The ride into town passes through surprisingly rural countryside considering how vast and utterly urbanized Tokyo itself is: the metro area is 5,200 square miles with a population of 38 million. In other words, it is a city that itself is one-third the size of Holland with twice the population. With numbers like that it is surprising to see any grassland at all, let alone rolling fields. Gradually, of course, the landscape gives over to suburbia, small outlying towns that are surprisingly European in appearance, two story dwellings with tile roofs. The giveaway is that about 10% of those roofs curve slightly upwards at the eaves, giving them a distinctly (and deliberately) pagoda-like appearance.

The overall scene was on the gloomy side, mainly due to the weather. We arrived through drizzle and heavy overcast, and the towns — and Tokyo itself — were shrouded in low-lying clouds and a persistent light rain. We are in a tropical storm, it seems, and the rainy weather continued through today and will alas remain with us for at least another few days. Nothing to do about it but sightsee with umbrellas, which we had the foresight to bring. (I do not know the name of this particular storm, or even whether it has one. This being Japan, I would name it either Tropical Storm Sushi or Tropical Storm Manga, the latter if the storm has a big eye. Ha ha!  A little meteorological humor there!) Tokyo is in general a pretty rainy city: it gets 105 days of rain per year, about the same as London.

mustardWe arrived at our hotel, 24 hours after walking out the door and suitably exhausted, at about 5 PM. (We are staying at the Hotel Sardonyx, whose name, Alice observes, would make it the ideal pied-á-terre for me and my entire family.)  In the interest of mitigating the worst of our impending jet lag, we decided to tough it out for a few hours and have some dinner at the hotel before crashing into bed.
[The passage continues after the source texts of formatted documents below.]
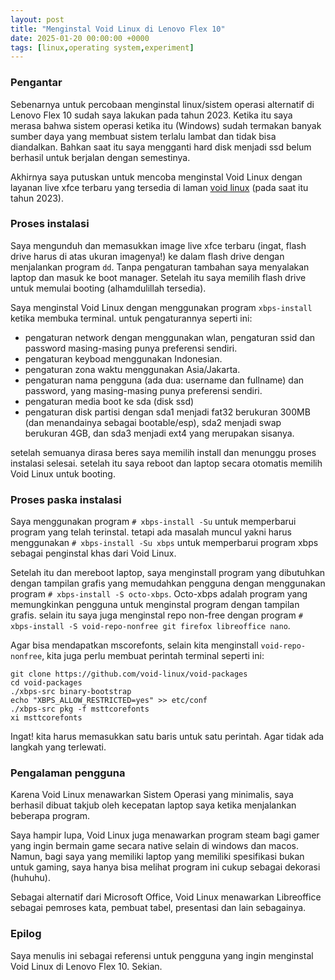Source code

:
 ```yaml
---
layout: post
title: "Menginstal Void Linux di Lenovo Flex 10"
date: 2025-01-20 00:00:00 +0000
tags: [linux,operating system,experiment]
---
```


### Pengantar

Sebenarnya untuk percobaan menginstal linux/sistem operasi alternatif di Lenovo Flex 10 sudah saya lakukan pada tahun 2023. Ketika itu saya merasa bahwa sistem operasi ketika itu (Windows) sudah termakan banyak sumber daya yang membuat sistem terlalu lambat dan tidak bisa diandalkan. Bahkan saat itu saya mengganti hard disk menjadi ssd belum berhasil untuk berjalan dengan semestinya.

Akhirnya saya putuskan untuk mencoba menginstal Void Linux dengan layanan live xfce terbaru yang tersedia di laman [void linux](https://voidlinux.org/) (pada saat itu tahun 2023).

### Proses instalasi

Saya mengunduh dan memasukkan image live xfce terbaru (ingat, flash drive harus di atas ukuran imagenya!) ke dalam flash drive dengan menjalankan program `dd`. Tanpa pengaturan tambahan saya menyalakan laptop dan masuk ke boot manager. Setelah itu saya memilih flash drive untuk memulai booting (alhamdulillah tersedia).

Saya menginstal Void Linux dengan menggunakan program `xbps-install` ketika membuka terminal. untuk pengaturannya seperti ini:

- pengaturan network dengan menggunakan wlan, pengaturan ssid dan password masing-masing punya preferensi sendiri.
- pengaturan keyboad menggunakan Indonesian.
- pengaturan zona waktu menggunakan Asia/Jakarta.
- pengaturan nama pengguna (ada dua: username dan fullname) dan password, yang masing-masing punya preferensi sendiri.
- pengaturan media boot ke sda (disk ssd)
- pengaturan disk partisi dengan sda1 menjadi fat32 berukuran 300MB (dan menandainya sebagai bootable/esp), sda2 menjadi swap berukuran 4GB, dan sda3 menjadi ext4 yang merupakan sisanya.

setelah semuanya dirasa beres saya memilih install dan menunggu proses instalasi selesai. setelah itu saya reboot dan laptop secara otomatis memilih Void Linux untuk booting.

### Proses paska instalasi

Saya menggunakan program `# xbps-install -Su` untuk memperbarui program yang telah terinstal. tetapi ada masalah muncul yakni harus menggunakan `# xbps-install -Su xbps` untuk memperbarui program xbps sebagai penginstal khas dari Void Linux.

Setelah itu dan mereboot laptop, saya menginstall program yang dibutuhkan dengan tampilan grafis yang memudahkan pengguna dengan menggunakan program `# xbps-install -S octo-xbps`. Octo-xbps adalah program yang memungkinkan pengguna untuk menginstal program dengan tampilan grafis. selain itu saya juga menginstal repo non-free dengan program `# xbps-install -S void-repo-nonfree git firefox libreoffice nano`.

Agar bisa mendapatkan mscorefonts, selain kita menginstall `void-repo-nonfree`, kita juga perlu membuat perintah terminal seperti ini:

```
git clone https://github.com/void-linux/void-packages
cd void-packages
./xbps-src binary-bootstrap
echo "XBPS_ALLOW_RESTRICTED=yes" >> etc/conf
./xbps-src pkg -f msttcorefonts
xi msttcorefonts
```

Ingat! kita harus memasukkan satu baris untuk satu perintah. Agar tidak ada langkah yang terlewati.

### Pengalaman pengguna

Karena Void Linux menawarkan Sistem Operasi yang minimalis, saya berhasil dibuat takjub oleh kecepatan laptop saya ketika menjalankan beberapa program.

Saya hampir lupa, Void Linux juga menawarkan program steam bagi gamer yang ingin bermain game secara native selain di windows dan macos. Namun, bagi saya yang memiliki laptop yang memiliki spesifikasi bukan untuk gaming, saya hanya bisa melihat program ini cukup sebagai dekorasi (huhuhu).

Sebagai alternatif dari Microsoft Office, Void Linux menawarkan Libreoffice sebagai pemroses kata, pembuat tabel, presentasi dan lain sebagainya.

### Epilog

Saya menulis ini sebagai referensi untuk pengguna yang ingin menginstal Void Linux di Lenovo Flex 10. Sekian.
That dinner was a little dose of surrealism of its own, the management having decided for some reason to serve almost exclusively some Bizarro-world simulacrum of what someone thinks American cuisine is. Everything you need to know about that meal is contained in this image of a mustard packet that I was served with my sandwich.  I did not have any “frank frutes” with my dinner, and if I had I assure you that I would not be looking for the “unique taste of plan sourness”, in part because I have no idea what that is attempting to mean.

And so to bed. Our room is small but comfortable, largely Western in appearance and feel but for a few very Japanese touches. One is an invisible rectangular heating coil behind the bathroom mirror, about 16 inches on a side, that keeps that area of the mirror fog-free no matter how long and steamy a shower you wish to take. The other is an intimidating toilet with onboard electronics, which is to say about a half dozen buttons of varied and uncertain function. At least two are related to some bidet-related butt-washing function; a third — which Alice mistakenly activated, to our delight — heats up the toilet seat. Our buttocks are now nice and toasty, thank you very much.

We slept well and long enough to at least partly counteract the 13-hour time difference, awakening at 7:00 AM or so, so we had some breakfast (vastly better than dinner) and struck out on the Tokyo Metro for our first round of exploration. As it turns out, that fact inspires me to close this post with a paean to the Metro.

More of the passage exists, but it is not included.